Stored data:
[Start of Attachment]

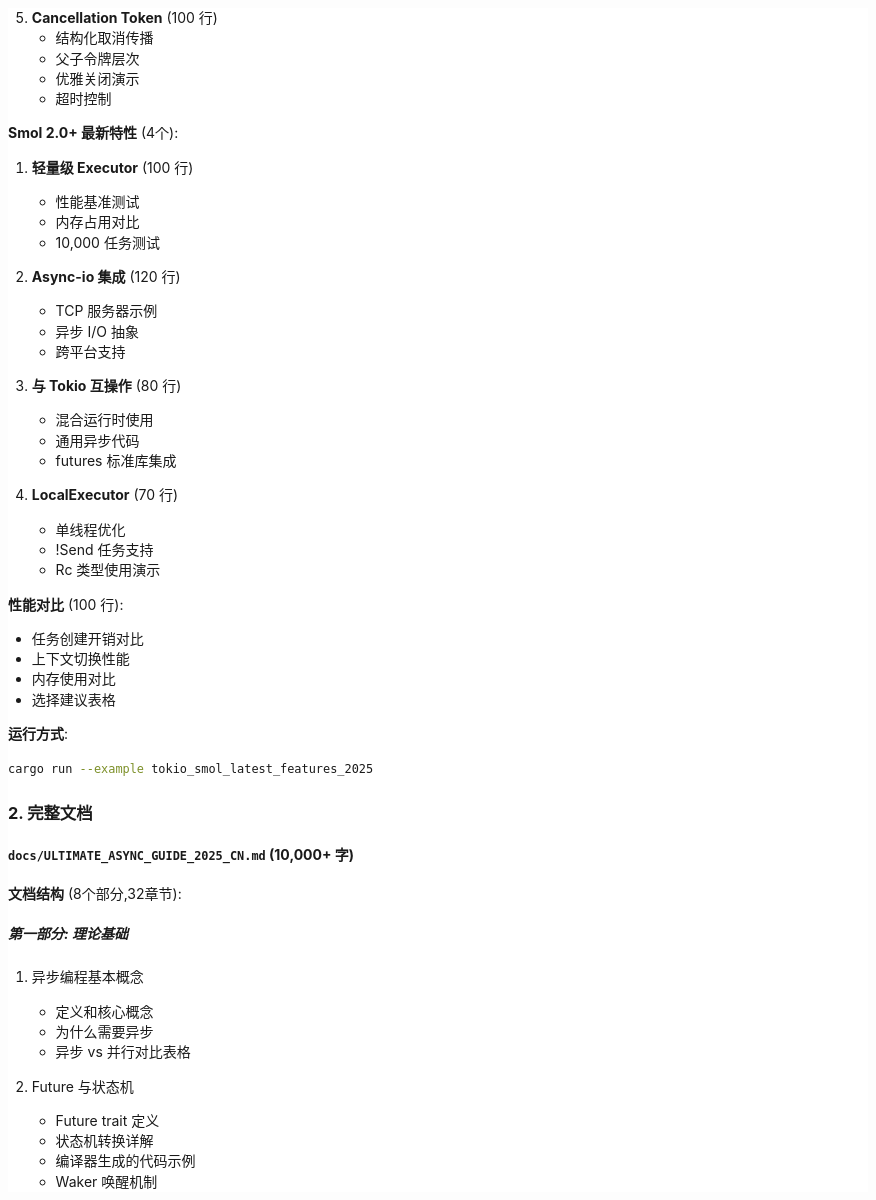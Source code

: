 5. **Cancellation Token** (100 行)
   - 结构化取消传播
   - 父子令牌层次
   - 优雅关闭演示
   - 超时控制

**Smol 2.0+ 最新特性** (4个):

1. **轻量级 Executor** (100 行)
   - 性能基准测试
   - 内存占用对比
   - 10,000 任务测试

2. **Async-io 集成** (120 行)
   - TCP 服务器示例
   - 异步 I/O 抽象
   - 跨平台支持

3. **与 Tokio 互操作** (80 行)
   - 混合运行时使用
   - 通用异步代码
   - futures 标准库集成

4. **LocalExecutor** (70 行)
   - 单线程优化
   - !Send 任务支持
   - Rc 类型使用演示

**性能对比** (100 行):

- 任务创建开销对比
- 上下文切换性能
- 内存使用对比
- 选择建议表格

**运行方式**:

```bash
cargo run --example tokio_smol_latest_features_2025
```

### 2. 完整文档

#### `docs/ULTIMATE_ASYNC_GUIDE_2025_CN.md` (10,000+ 字)

**文档结构** (8个部分,32章节):

##### 第一部分: 理论基础

1. 异步编程基本概念
   - 定义和核心概念
   - 为什么需要异步
   - 异步 vs 并行对比表格

2. Future 与状态机
   - Future trait 定义
   - 状态机转换详解
   - 编译器生成的代码示例
   - Waker 唤醒机制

[End of Attachment]

**Your assignment:** Copy out the data exactly and keep the pictures out.

**Exercise result:**
Source code

: 5. **Cancellation Token** (100 行)
   - 结构化取消传播
   - 父子令牌层次
   - 优雅关闭演示
   - 超时控制

**Smol 2.0+ 最新特性** (4个):

1. **轻量级 Executor** (100 行)
   - 性能基准测试
   - 内存占用对比
   - 10,000 任务测试

2. **Async-io 集成** (120 行)
   - TCP 服务器示例
   - 异步 I/O 抽象
   - 跨平台支持

3. **与 Tokio 互操作** (80 行)
   - 混合运行时使用
   - 通用异步代码
   - futures 标准库集成

4. **LocalExecutor** (70 行)
   - 单线程优化
   - !Send 任务支持
   - Rc 类型使用演示

**性能对比** (100 行):

- 任务创建开销对比
- 上下文切换性能
- 内存使用对比
- 选择建议表格

**运行方式**:

```bash
cargo run --example tokio_smol_latest_features_2025
```

### 2. 完整文档

#### `docs/ULTIMATE_ASYNC_GUIDE_2025_CN.md` (10,000+ 字)

**文档结构** (8个部分,32章节):

##### 第一部分: 理论基础

1. 异步编程基本概念
   - 定义和核心概念
   - 为什么需要异步
   - 异步 vs 并行对比表格

2. Future 与状态机
   - Future trait 定义
   - 状态机转换详解
   - 编译器生成的代码示例
   - Waker 唤醒机制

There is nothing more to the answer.